Políticos, sem exceção, pensam primeiro nos interesses pessoais. Dá pra contar nos dedos da mão do Lula os que escapam e põem o interesse público à frente. Se o interesse público se ajustar com o interesse pessoal, tudo bem. Caso contrário, farinha pouca meu pirão primeiro. No Congresso – o senador Reguffe que o diga – os que pensam primeiro no interesse público e deixam o interesse pessoal pra depois são até estigmatizados pelos colegas por não rezarem pela mesma cartilha. “A gente aqui se dando bem e agora me aparece esse imbecil querendo melar o jogo, ora mas que absurdo! Interesse público é o cacete!”.
Quando saem em defesa dos companheiros pegos no flagra das delações, confirmam a regra. No futuro, quando os comparsas se safarem das garras da lei, haverão de lhes retribuir a gentileza. Além disso, todos contam com as perdas de memória daquelas duas fuxiqueiras para continuar usufruindo do bem-bom do poder. “O povo esquece rápido, na eleição que vem ninguém se lembra mais de nada”.
Alguém há de concluir: “Então, não tem jeito de mudar essa rotina, vai tudo continuar do mesmo jeito, eternamente. O negócio é entrar no jogo, ou restaure-se a moralidade ou nos locupletemos todos”.
Errado. Há, sim, uma forma de romper o clico vicioso: evitando o Alzheimer eleitoral.

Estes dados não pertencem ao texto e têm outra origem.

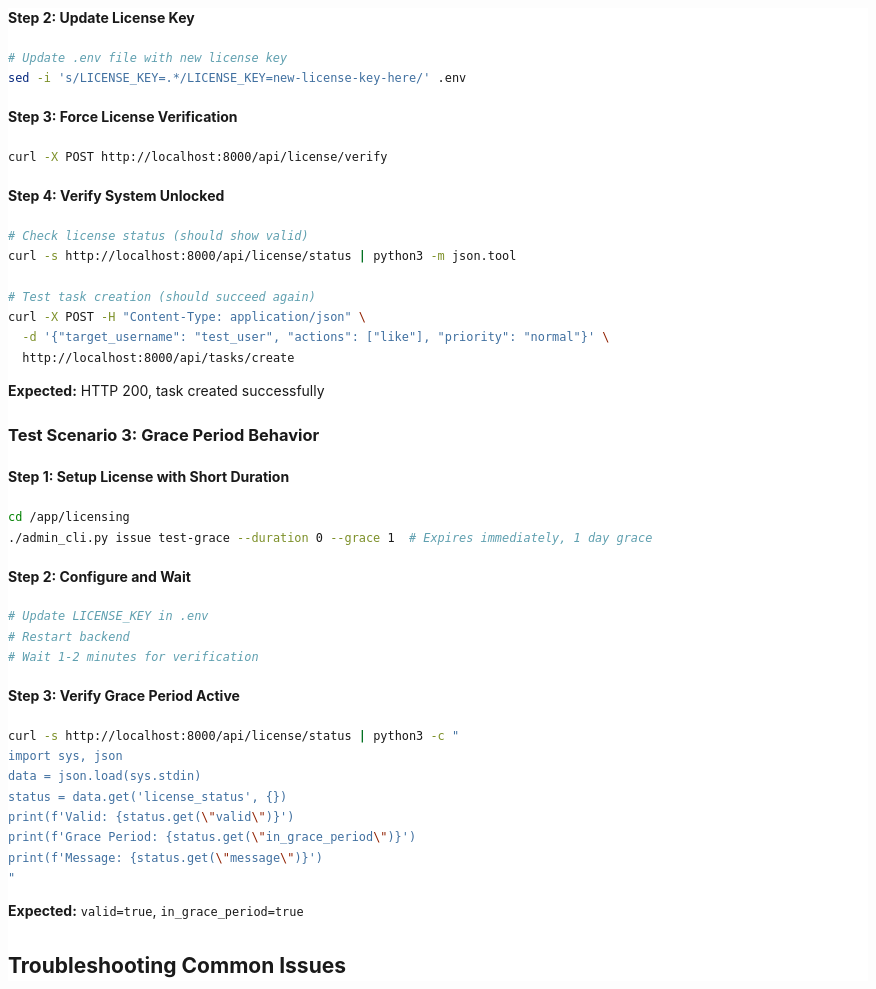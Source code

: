 #### Step 2: Update License Key
```bash
# Update .env file with new license key
sed -i 's/LICENSE_KEY=.*/LICENSE_KEY=new-license-key-here/' .env
```

#### Step 3: Force License Verification
```bash
curl -X POST http://localhost:8000/api/license/verify
```

#### Step 4: Verify System Unlocked
```bash
# Check license status (should show valid)
curl -s http://localhost:8000/api/license/status | python3 -m json.tool

# Test task creation (should succeed again)
curl -X POST -H "Content-Type: application/json" \
  -d '{"target_username": "test_user", "actions": ["like"], "priority": "normal"}' \
  http://localhost:8000/api/tasks/create
```
**Expected:** HTTP 200, task created successfully

### Test Scenario 3: Grace Period Behavior

#### Step 1: Setup License with Short Duration
```bash
cd /app/licensing
./admin_cli.py issue test-grace --duration 0 --grace 1  # Expires immediately, 1 day grace
```

#### Step 2: Configure and Wait
```bash
# Update LICENSE_KEY in .env
# Restart backend
# Wait 1-2 minutes for verification
```

#### Step 3: Verify Grace Period Active
```bash
curl -s http://localhost:8000/api/license/status | python3 -c "
import sys, json
data = json.load(sys.stdin)
status = data.get('license_status', {})
print(f'Valid: {status.get(\"valid\")}')
print(f'Grace Period: {status.get(\"in_grace_period\")}')  
print(f'Message: {status.get(\"message\")}')
"
```
**Expected:** `valid=true`, `in_grace_period=true`

## Troubleshooting Common Issues
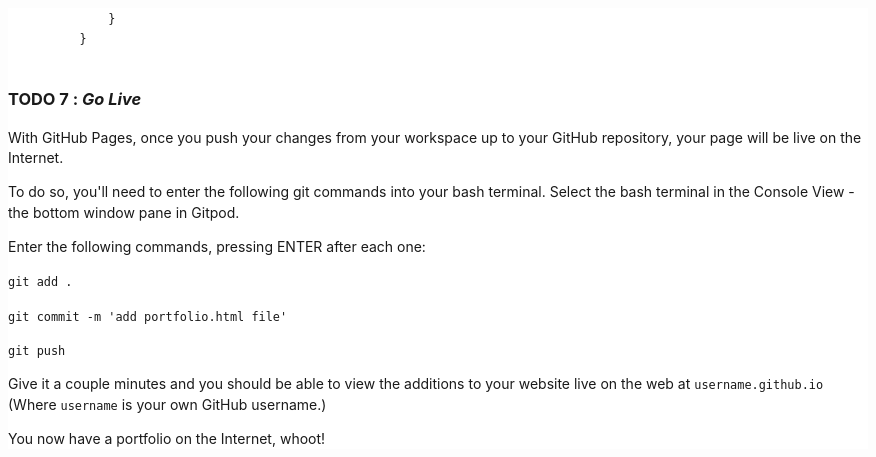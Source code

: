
 ```CSS
              }
          }
```

#

#

### **TODO 7 :** _Go Live_

With GitHub Pages, once you push your changes from your workspace up to your GitHub repository, your page will be live on the Internet.

To do so, you'll need to enter the following git commands into your bash terminal. Select the bash terminal in the Console View - the bottom window pane in Gitpod.

Enter the following commands, pressing ENTER after each one:

`git add .`

`git commit -m 'add portfolio.html file'`

`git push`

Give it a couple minutes and you should be able to view the additions to your website live on the web at `username.github.io` (Where `username` is your own GitHub username.)

You now have a portfolio on the Internet, whoot!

Uma historinha curta, pra entender como é que funciona: o capitão de um navio italiano percebeu que os marujos cheiravam mal depois de tantos dias sem banho. Ordenou que trocassem de roupa. Os marinheiros obedeceram. Giovanni trocou de roupa com Claudio. Pepe trocou de roupa com Paolo. Luigi trocou de roupa com Marco. E assim, todos trocaram de roupa. Mas o fedor continuou igual ou pior. Se na eleição os eleitores fizerem como os marinheiros italianos e não jogarem fora a roupa podre e vestirem outra, nova e cheirosa, o fedor da caganinfância vai continuar. Sugestão simples para evitar a sujeira do país: se fedeu, jogue fora e troque. Vale para roupas e para políticos.